Do you sign yourself with the cross? Where and how did you decide to do this? How has making the sign of the cross affected your worship?

Sunday, September 19, 2010

I Love a Parade

It’s been years now since I saw a video on liturgical renewal featuring Robert E. Webber, professor at Northern Baptist Theological Seminary in Lombard, Illinois, but it left a lasting impression on me. In the video, Webber strongly advocated having at the top of the worship service a formal procession of choir and clergy with other worship leaders, moving from the entrance to the front of the room during the congregational singing of a hymn.

I remember being impressed with how strongly he urged viewers to go home and establish a procession as a necessary ingredient to Sunday worship. Webber was sure this would make a significant improvement in the quality of liturgy. I think he had a point.

I don’t remember all Webber’s reasons that everyone ought to start off with an entrance processional, but over the years I’ve come up with my own.

While the active participants in a processional would seem to be the leaders/enablers of the people’s worship, in a real way the people themselves take part. They are not mere bystanders viewing the festivities from the curb. The people are drawn into the procession by their singing, and by following its progress from entrance to front.

The procession will be headed up by a person carrying a large cross—that person is known as a “crucifer,” a cross-bearer. This becomes the visual focus of the procession that all can follow. The cross, of course, is the sign of our risen Lord, whom we are to follow throughout life. As we begin our Lord’s Day worship, we are visually reminded who has led us to this place.

The first words preceding the processional hymn will call the people’s attention to the cross—the people then stand and face the entrance and turn to follow the cross as it passes. This part of the service is led from the baptismal font, which is ideally placed near where people come into the church.

A procession is, like all liturgical actions, symbolic. The parade of worship leaders stands for the entrance of all worshippers as well, and the procession then has the effect of assembling the people into one worshipping community.

There is a certain solemnity to a formal procession. It signals the seriousness of the occasion. We do not “come before” the Almighty casually. The procession in song is in effect an audio-visual call to worship that sets the tome for the whole service.

At the same time, the action is celebrative. We all love parades because they ring with rejoicing, and the procession into church should be no exception. The hymn accompanying the entrance will be up-beat and all will sing full-voiced.

There are those, I suppose, who can go over the top with a processional and make it into a spectacle.

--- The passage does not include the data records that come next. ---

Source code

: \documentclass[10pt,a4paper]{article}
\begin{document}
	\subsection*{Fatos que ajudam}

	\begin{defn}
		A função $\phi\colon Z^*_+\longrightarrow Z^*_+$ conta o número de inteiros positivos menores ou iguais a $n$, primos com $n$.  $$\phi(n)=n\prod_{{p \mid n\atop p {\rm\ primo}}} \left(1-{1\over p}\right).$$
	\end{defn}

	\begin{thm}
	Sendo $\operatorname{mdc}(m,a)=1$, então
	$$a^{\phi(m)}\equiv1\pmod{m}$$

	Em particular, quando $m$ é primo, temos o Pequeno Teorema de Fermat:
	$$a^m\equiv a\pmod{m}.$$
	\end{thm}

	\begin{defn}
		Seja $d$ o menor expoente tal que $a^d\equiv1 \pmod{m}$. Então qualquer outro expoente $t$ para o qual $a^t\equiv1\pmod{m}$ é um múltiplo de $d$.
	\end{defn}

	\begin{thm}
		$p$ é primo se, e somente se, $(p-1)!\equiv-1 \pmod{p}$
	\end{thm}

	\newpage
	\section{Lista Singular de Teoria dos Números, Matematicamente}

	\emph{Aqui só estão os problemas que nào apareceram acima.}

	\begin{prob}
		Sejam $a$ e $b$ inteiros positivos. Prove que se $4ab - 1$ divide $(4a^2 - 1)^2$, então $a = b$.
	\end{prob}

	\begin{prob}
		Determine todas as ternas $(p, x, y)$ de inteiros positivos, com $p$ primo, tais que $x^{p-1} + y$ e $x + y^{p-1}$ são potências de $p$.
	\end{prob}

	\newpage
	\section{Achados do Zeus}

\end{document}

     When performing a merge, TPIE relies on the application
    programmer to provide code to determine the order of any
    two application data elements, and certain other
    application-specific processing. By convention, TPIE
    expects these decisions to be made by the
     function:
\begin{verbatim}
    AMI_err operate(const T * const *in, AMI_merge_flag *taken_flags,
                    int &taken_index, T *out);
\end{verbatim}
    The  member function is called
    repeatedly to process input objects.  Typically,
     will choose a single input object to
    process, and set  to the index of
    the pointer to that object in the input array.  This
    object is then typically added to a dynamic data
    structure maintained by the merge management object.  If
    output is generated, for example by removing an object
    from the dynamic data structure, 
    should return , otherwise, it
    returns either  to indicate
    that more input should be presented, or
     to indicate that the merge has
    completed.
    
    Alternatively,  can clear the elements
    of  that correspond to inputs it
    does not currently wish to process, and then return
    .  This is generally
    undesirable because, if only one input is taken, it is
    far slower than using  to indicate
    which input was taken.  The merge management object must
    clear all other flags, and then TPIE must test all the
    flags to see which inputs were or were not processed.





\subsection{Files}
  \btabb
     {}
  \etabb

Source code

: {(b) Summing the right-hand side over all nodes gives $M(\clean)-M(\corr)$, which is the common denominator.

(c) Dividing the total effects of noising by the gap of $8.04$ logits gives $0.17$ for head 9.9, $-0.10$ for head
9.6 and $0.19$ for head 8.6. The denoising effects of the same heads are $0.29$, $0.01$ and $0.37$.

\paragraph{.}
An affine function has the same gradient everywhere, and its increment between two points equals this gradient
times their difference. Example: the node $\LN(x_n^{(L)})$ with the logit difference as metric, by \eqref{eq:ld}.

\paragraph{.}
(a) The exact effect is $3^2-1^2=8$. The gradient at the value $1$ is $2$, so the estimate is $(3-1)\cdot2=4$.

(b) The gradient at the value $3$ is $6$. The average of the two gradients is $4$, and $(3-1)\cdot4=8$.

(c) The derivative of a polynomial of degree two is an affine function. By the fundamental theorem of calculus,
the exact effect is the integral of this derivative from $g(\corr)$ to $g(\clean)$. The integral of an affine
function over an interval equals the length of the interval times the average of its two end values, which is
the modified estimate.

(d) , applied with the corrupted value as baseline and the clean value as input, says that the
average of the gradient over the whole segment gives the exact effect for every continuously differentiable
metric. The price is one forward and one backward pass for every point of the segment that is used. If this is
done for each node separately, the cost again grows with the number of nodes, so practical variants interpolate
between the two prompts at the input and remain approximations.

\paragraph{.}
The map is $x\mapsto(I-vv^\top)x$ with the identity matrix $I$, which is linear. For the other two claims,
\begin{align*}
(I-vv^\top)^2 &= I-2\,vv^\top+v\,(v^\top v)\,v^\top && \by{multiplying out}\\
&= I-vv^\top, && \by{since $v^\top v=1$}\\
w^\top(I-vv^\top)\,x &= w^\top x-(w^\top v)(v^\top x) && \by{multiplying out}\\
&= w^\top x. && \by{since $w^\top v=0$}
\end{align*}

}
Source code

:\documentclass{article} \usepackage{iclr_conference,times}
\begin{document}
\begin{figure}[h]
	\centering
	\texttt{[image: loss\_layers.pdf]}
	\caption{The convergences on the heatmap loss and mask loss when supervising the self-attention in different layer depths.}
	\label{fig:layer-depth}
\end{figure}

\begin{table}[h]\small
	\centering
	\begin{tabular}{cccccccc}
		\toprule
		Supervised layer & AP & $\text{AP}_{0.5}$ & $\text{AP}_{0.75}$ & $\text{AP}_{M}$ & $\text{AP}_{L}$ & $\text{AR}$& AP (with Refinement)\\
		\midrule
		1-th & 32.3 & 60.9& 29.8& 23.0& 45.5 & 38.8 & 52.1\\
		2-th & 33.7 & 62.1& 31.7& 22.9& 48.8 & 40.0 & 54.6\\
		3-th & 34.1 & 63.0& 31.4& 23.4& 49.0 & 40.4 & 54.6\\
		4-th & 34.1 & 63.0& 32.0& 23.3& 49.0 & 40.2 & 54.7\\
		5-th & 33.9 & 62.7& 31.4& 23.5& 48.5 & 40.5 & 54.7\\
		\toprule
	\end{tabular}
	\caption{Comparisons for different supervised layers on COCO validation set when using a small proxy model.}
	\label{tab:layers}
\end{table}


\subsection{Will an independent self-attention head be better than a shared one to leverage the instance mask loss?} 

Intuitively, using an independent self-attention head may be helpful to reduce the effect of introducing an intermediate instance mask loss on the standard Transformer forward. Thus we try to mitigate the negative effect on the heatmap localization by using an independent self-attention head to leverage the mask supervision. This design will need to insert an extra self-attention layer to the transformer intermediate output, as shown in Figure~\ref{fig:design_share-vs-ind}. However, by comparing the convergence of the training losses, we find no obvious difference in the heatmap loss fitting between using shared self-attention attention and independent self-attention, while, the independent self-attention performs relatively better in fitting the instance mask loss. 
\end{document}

The marchers can proceed in lock-step via a round-about route, when all they need to do is go directly from one place to another, rejoicing. There does not need to be fretting and fussing over details. If someone makes a “mistake,” it just proves they are human. Overdoing this entrance parade can make the whole thing stilted and rigid, and ultimately boring.

(The other half of the processional is the exit parade, the recessional. The symbolic significance is very much the same, except now we are entering the world following our Lord. Again the congregation participates in the parade visually and vocally.)

Now all of this is well and good, and having a procession to start off our worship service is a good idea, but there are barriers to what I’ve described—architectural barriers.

For example, in two of the churches where I often preach, a processional of choir and clergy and other worship leaders would be very difficult, if not impossible, without major architectural changes.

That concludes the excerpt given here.